• **Material for this task**:
------------------------------------------------------------

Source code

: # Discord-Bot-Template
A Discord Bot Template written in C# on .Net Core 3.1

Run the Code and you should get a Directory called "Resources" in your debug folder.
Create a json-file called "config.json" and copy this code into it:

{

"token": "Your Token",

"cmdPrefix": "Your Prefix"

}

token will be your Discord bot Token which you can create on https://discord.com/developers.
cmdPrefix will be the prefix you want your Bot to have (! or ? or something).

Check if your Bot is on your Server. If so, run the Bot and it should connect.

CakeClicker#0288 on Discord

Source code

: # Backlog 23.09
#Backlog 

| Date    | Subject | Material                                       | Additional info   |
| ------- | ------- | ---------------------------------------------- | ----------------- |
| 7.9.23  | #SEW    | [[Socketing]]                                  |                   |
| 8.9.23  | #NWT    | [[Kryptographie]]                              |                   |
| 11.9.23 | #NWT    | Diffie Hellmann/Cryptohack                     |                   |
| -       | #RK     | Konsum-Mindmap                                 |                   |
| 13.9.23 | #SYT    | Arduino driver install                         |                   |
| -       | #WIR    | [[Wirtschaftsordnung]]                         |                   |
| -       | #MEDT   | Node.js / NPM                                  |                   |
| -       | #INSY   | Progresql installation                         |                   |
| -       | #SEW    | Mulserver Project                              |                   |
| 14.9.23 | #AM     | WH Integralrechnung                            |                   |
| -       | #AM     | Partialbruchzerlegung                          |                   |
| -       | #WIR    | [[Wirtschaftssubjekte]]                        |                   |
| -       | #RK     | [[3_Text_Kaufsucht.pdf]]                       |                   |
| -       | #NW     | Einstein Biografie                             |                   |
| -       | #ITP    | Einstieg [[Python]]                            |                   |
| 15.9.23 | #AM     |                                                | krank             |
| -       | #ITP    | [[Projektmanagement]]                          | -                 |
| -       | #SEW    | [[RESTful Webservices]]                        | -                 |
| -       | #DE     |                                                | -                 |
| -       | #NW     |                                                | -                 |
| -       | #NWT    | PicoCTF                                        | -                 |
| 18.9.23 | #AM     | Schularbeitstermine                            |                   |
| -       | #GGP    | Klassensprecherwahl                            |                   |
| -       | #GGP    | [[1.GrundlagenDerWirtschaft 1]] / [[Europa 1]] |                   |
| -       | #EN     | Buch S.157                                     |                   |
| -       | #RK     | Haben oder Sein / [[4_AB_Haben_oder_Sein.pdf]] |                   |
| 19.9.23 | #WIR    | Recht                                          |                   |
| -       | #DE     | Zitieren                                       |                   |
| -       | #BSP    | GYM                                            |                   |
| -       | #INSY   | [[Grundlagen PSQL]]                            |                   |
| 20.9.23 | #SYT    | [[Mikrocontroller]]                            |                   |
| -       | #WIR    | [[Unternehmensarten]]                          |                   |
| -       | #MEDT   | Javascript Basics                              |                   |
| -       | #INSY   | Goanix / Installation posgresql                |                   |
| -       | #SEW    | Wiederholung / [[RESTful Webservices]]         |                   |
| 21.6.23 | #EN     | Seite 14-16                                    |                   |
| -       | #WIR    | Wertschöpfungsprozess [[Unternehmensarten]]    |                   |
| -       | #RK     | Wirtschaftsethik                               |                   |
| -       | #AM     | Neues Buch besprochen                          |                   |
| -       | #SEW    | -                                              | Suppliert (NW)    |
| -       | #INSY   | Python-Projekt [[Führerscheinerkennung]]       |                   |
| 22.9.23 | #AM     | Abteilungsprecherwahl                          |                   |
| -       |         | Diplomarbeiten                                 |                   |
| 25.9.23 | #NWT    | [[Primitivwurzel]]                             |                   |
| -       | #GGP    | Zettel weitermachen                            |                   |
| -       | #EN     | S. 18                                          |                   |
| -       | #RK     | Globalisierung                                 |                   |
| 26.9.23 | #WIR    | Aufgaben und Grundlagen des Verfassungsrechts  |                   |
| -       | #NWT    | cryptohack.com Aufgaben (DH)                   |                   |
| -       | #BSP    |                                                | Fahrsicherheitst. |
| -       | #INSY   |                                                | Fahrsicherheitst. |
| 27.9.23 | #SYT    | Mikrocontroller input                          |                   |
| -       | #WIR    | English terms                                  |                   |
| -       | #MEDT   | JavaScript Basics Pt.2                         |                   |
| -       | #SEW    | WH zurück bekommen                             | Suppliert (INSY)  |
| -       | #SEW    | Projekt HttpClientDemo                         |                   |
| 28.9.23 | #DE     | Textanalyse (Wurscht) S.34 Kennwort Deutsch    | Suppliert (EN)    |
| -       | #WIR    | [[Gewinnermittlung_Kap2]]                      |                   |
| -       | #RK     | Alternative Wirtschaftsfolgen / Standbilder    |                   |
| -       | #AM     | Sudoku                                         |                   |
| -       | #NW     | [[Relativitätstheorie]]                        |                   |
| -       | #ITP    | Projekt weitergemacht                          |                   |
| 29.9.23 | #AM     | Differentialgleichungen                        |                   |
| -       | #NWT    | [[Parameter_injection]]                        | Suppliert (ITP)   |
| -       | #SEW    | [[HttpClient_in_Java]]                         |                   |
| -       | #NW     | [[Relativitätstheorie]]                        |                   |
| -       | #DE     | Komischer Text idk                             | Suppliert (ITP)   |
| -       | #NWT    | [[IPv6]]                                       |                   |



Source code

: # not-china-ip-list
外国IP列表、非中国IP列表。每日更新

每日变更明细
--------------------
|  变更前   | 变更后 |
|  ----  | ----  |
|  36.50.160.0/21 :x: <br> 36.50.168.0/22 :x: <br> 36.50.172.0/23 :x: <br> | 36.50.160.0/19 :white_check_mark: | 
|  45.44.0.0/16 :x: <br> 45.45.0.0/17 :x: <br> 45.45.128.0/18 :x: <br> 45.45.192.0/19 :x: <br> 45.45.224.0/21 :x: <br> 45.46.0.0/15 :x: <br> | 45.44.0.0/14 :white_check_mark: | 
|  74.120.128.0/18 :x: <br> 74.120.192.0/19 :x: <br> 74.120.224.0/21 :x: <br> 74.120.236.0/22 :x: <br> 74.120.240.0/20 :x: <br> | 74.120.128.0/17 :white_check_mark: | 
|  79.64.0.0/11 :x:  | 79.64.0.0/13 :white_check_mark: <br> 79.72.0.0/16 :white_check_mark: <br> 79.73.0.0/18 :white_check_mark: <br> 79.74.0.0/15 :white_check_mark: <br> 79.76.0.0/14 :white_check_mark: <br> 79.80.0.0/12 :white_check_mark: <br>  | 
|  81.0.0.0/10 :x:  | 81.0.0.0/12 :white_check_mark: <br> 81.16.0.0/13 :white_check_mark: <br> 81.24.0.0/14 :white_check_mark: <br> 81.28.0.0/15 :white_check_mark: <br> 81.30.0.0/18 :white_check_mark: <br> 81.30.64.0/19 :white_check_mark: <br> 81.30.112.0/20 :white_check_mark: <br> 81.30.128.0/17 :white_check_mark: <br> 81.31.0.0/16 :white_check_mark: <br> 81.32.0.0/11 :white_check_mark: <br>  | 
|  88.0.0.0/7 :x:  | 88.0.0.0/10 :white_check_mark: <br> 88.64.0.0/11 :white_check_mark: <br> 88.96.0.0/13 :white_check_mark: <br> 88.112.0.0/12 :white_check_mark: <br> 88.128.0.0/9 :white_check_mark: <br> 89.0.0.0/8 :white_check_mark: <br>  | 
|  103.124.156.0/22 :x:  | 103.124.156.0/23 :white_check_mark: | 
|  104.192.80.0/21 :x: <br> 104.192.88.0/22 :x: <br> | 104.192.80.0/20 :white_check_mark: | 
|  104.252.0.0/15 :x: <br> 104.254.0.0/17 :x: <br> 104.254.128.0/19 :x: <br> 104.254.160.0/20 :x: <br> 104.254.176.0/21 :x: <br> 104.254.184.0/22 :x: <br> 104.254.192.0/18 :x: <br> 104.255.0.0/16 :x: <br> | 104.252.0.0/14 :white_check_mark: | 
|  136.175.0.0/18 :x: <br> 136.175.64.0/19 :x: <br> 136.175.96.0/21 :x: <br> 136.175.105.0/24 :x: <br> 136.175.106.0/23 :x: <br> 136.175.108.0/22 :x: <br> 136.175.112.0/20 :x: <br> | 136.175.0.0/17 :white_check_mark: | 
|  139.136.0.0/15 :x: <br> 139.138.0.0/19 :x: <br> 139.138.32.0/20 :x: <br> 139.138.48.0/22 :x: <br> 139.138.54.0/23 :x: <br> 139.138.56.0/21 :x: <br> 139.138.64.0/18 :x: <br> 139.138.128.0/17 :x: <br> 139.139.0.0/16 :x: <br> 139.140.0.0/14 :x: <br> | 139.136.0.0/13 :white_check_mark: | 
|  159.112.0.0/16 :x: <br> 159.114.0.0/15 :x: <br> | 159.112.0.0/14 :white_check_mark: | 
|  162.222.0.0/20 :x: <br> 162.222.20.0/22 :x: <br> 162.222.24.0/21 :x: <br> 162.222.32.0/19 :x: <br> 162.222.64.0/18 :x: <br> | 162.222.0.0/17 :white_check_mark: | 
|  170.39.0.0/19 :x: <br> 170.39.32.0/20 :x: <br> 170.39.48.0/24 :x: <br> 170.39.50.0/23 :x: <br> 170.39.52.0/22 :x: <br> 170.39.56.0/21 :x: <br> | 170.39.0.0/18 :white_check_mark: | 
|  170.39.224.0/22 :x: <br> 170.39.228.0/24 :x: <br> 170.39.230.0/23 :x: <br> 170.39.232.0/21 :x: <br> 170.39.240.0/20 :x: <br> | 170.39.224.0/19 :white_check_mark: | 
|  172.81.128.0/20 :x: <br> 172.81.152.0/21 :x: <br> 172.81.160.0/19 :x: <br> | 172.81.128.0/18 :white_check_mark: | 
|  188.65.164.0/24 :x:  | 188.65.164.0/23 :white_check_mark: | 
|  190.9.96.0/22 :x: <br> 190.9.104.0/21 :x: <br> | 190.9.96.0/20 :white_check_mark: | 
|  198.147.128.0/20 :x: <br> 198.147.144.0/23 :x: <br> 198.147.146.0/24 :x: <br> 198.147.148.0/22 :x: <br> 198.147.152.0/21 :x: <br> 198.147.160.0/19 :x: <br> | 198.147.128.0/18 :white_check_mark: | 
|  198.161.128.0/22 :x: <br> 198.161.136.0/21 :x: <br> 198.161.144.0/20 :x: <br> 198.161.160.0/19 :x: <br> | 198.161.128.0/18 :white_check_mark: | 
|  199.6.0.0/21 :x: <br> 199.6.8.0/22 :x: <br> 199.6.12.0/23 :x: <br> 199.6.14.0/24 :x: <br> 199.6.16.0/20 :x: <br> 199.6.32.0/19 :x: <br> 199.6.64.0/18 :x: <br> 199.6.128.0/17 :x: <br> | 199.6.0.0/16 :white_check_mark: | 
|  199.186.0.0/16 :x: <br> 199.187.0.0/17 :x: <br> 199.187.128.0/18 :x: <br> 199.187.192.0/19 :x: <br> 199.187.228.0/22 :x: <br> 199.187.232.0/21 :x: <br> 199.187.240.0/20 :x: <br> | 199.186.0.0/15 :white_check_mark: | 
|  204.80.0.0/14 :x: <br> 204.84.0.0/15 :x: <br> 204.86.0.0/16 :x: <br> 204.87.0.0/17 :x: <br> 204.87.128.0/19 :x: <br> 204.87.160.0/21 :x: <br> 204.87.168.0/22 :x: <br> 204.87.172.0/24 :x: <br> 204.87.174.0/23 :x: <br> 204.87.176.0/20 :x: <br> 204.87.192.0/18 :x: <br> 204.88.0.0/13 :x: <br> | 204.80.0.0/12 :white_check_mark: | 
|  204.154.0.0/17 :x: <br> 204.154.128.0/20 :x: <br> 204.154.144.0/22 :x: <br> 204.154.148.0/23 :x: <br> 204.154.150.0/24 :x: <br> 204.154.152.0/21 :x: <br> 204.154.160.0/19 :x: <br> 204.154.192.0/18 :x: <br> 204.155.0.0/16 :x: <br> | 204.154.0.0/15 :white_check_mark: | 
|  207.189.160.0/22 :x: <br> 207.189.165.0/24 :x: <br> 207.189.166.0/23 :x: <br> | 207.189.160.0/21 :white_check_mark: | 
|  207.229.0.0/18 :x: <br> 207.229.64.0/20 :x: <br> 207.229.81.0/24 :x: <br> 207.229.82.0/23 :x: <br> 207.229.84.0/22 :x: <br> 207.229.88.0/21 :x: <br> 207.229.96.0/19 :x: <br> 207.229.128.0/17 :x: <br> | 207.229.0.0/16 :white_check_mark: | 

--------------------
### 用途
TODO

------------------------------------------------------------

• **Exercise requirements**: Whenever the word "Discord" shows up in a line above, copy that line.

• **Result**:
: # Discord-Bot-Template
A Discord Bot Template written in C# on .Net Core 3.1
token will be your Discord bot Token which you can create on https://discord.com/developers.
CakeClicker#0288 on Discord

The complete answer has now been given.